> Task requirements: This exercise needs the listing below duplicated exactly.

> Source records:
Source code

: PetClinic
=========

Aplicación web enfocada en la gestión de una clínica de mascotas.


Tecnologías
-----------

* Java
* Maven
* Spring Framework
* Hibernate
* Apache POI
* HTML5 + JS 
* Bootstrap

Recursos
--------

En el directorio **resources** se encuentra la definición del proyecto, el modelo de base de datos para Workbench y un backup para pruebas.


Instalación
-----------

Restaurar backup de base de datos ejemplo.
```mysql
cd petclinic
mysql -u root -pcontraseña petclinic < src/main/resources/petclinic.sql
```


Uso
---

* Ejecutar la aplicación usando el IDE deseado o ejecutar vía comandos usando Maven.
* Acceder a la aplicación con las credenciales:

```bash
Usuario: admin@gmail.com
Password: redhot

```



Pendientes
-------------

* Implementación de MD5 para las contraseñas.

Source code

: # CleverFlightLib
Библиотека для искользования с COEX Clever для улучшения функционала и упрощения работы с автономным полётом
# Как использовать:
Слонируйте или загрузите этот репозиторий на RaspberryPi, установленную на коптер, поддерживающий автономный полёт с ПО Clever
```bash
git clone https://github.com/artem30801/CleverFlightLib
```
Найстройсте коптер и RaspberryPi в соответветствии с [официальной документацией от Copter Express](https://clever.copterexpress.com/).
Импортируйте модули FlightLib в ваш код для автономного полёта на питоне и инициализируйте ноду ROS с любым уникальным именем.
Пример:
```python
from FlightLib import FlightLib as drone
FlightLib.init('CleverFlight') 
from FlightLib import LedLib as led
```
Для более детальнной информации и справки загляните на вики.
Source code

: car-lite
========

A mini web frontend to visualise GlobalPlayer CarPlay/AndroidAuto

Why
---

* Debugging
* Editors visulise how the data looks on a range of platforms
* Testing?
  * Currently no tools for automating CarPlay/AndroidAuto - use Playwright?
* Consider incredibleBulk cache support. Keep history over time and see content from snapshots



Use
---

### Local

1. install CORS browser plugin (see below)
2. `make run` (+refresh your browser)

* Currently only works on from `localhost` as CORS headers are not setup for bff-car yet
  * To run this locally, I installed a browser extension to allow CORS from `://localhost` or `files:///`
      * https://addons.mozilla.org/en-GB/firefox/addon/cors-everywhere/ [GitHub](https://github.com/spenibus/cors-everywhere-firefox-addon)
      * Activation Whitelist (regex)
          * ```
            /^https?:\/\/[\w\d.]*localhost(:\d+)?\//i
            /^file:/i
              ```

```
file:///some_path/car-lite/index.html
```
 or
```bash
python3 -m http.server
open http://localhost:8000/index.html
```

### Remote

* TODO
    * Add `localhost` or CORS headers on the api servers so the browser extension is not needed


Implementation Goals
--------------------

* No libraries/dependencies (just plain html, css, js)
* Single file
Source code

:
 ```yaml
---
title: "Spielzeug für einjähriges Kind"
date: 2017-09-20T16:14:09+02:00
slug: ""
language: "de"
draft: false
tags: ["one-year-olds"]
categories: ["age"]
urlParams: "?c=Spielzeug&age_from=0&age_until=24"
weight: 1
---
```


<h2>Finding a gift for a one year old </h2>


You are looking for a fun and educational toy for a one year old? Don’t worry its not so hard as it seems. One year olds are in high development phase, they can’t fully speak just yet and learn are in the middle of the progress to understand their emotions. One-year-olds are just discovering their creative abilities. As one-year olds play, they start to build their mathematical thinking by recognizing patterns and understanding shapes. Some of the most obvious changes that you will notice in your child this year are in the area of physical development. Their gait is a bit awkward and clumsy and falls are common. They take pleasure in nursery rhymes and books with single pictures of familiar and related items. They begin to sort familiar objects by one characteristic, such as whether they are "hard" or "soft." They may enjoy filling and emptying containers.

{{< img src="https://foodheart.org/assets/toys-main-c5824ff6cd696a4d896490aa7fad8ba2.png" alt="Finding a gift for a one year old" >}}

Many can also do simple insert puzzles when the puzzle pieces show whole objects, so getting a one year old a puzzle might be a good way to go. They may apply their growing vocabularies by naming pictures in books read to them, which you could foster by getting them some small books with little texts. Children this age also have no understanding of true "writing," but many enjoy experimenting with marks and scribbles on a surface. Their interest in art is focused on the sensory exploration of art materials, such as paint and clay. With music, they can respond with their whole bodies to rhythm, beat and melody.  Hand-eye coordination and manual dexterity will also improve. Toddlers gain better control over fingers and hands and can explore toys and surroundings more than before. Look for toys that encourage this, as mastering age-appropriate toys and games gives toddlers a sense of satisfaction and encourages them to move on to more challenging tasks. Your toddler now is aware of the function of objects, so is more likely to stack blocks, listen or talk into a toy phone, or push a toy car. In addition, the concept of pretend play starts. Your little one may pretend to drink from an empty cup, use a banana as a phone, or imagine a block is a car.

> Task answer:
Source code

: PetClinic
=========

Aplicación web enfocada en la gestión de una clínica de mascotas.


Tecnologías
-----------

* Java
* Maven
* Spring Framework
* Hibernate
* Apache POI
* HTML5 + JS 
* Bootstrap

Recursos
--------

En el directorio **resources** se encuentra la definición del proyecto, el modelo de base de datos para Workbench y un backup para pruebas.


Instalación
-----------

Restaurar backup de base de datos ejemplo.
```mysql
cd petclinic
mysql -u root -pcontraseña petclinic < src/main/resources/petclinic.sql
```


Uso
---

* Ejecutar la aplicación usando el IDE deseado o ejecutar vía comandos usando Maven.
* Acceder a la aplicación con las credenciales:

```bash
Usuario: admin@gmail.com
Password: redhot

```



Pendientes
-------------

* Implementación de MD5 para las contraseñas.

Source code

: # CleverFlightLib
Библиотека для искользования с COEX Clever для улучшения функционала и упрощения работы с автономным полётом
# Как использовать:
Слонируйте или загрузите этот репозиторий на RaspberryPi, установленную на коптер, поддерживающий автономный полёт с ПО Clever
```bash
git clone https://github.com/artem30801/CleverFlightLib
```
Найстройсте коптер и RaspberryPi в соответветствии с [официальной документацией от Copter Express](https://clever.copterexpress.com/).
Импортируйте модули FlightLib в ваш код для автономного полёта на питоне и инициализируйте ноду ROS с любым уникальным именем.
Пример:
```python
from FlightLib import FlightLib as drone
FlightLib.init('CleverFlight') 
from FlightLib import LedLib as led
```
Для более детальнной информации и справки загляните на вики.
Source code

: car-lite
========

A mini web frontend to visualise GlobalPlayer CarPlay/AndroidAuto

Why
---

* Debugging
* Editors visulise how the data looks on a range of platforms
* Testing?
  * Currently no tools for automating CarPlay/AndroidAuto - use Playwright?
* Consider incredibleBulk cache support. Keep history over time and see content from snapshots



Use
---

### Local

1. install CORS browser plugin (see below)
2. `make run` (+refresh your browser)

* Currently only works on from `localhost` as CORS headers are not setup for bff-car yet
  * To run this locally, I installed a browser extension to allow CORS from `://localhost` or `files:///`
      * https://addons.mozilla.org/en-GB/firefox/addon/cors-everywhere/ [GitHub](https://github.com/spenibus/cors-everywhere-firefox-addon)
      * Activation Whitelist (regex)
          * ```
            /^https?:\/\/[\w\d.]*localhost(:\d+)?\//i
            /^file:/i
              ```

```
file:///some_path/car-lite/index.html
```
 or
```bash
python3 -m http.server
open http://localhost:8000/index.html
```

### Remote

* TODO
    * Add `localhost` or CORS headers on the api servers so the browser extension is not needed


Implementation Goals
--------------------

* No libraries/dependencies (just plain html, css, js)
* Single file
Source code

:
 ```yaml
---
title: "Spielzeug für einjähriges Kind"
date: 2017-09-20T16:14:09+02:00
slug: ""
language: "de"
draft: false
tags: ["one-year-olds"]
categories: ["age"]
urlParams: "?c=Spielzeug&age_from=0&age_until=24"
weight: 1
---
```


<h2>Finding a gift for a one year old </h2>


You are looking for a fun and educational toy for a one year old? Don’t worry its not so hard as it seems. One year olds are in high development phase, they can’t fully speak just yet and learn are in the middle of the progress to understand their emotions. One-year-olds are just discovering their creative abilities. As one-year olds play, they start to build their mathematical thinking by recognizing patterns and understanding shapes. Some of the most obvious changes that you will notice in your child this year are in the area of physical development. Their gait is a bit awkward and clumsy and falls are common. They take pleasure in nursery rhymes and books with single pictures of familiar and related items. They begin to sort familiar objects by one characteristic, such as whether they are "hard" or "soft." They may enjoy filling and emptying containers.

{{< img src="https://foodheart.org/assets/toys-main-c5824ff6cd696a4d896490aa7fad8ba2.png" alt="Finding a gift for a one year old" >}}

Many can also do simple insert puzzles when the puzzle pieces show whole objects, so getting a one year old a puzzle might be a good way to go. They may apply their growing vocabularies by naming pictures in books read to them, which you could foster by getting them some small books with little texts. Children this age also have no understanding of true "writing," but many enjoy experimenting with marks and scribbles on a surface. Their interest in art is focused on the sensory exploration of art materials, such as paint and clay. With music, they can respond with their whole bodies to rhythm, beat and melody.  Hand-eye coordination and manual dexterity will also improve. Toddlers gain better control over fingers and hands and can explore toys and surroundings more than before. Look for toys that encourage this, as mastering age-appropriate toys and games gives toddlers a sense of satisfaction and encourages them to move on to more challenging tasks. Your toddler now is aware of the function of objects, so is more likely to stack blocks, listen or talk into a toy phone, or push a toy car. In addition, the concept of pretend play starts. Your little one may pretend to drink from an empty cup, use a banana as a phone, or imagine a block is a car.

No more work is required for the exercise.